*** Opening of DATA SUPPLIED ***

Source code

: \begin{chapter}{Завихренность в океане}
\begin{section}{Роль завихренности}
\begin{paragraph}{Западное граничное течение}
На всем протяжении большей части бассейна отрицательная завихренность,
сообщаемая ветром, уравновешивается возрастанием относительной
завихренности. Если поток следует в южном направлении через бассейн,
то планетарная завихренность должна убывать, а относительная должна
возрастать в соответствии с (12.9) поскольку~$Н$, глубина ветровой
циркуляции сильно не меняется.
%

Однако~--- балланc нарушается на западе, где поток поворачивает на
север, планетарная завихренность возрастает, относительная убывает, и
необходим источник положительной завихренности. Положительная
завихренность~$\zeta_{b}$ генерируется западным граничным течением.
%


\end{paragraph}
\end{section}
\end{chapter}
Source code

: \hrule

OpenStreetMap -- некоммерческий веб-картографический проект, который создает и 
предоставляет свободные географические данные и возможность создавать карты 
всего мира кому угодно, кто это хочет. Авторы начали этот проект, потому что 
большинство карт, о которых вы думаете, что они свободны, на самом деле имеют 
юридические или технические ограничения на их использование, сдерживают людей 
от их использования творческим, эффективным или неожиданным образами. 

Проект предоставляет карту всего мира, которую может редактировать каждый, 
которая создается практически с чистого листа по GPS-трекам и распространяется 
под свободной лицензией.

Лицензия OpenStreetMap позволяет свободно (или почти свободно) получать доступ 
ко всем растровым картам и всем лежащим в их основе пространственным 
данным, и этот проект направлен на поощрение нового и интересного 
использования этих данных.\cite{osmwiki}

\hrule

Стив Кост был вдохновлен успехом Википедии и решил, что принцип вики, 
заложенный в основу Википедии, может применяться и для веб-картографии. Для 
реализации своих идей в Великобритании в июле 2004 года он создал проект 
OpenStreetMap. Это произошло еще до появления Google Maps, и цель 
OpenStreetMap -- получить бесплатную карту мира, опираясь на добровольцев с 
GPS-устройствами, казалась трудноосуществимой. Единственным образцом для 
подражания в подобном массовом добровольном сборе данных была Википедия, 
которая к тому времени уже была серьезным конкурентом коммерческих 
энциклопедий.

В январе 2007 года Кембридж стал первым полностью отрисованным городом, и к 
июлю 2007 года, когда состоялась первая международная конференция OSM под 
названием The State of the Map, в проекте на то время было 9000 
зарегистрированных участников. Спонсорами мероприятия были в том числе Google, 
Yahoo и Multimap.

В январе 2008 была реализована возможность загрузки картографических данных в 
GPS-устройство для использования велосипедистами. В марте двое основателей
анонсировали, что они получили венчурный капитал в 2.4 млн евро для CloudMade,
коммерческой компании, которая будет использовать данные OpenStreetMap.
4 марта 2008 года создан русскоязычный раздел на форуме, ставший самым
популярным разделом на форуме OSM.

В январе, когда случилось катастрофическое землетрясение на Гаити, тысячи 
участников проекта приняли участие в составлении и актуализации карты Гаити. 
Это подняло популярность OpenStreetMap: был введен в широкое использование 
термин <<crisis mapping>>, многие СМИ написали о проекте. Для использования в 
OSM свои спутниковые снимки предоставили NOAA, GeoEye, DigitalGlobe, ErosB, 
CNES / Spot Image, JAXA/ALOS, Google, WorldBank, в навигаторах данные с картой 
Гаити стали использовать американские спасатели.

*** Close of DATA SUPPLIED ***

> **PROBLEM REQUIREMENTS**: For this data, state how many lines include the word "может", with nothing added.

> **EXERCISE SOLUTION**: 2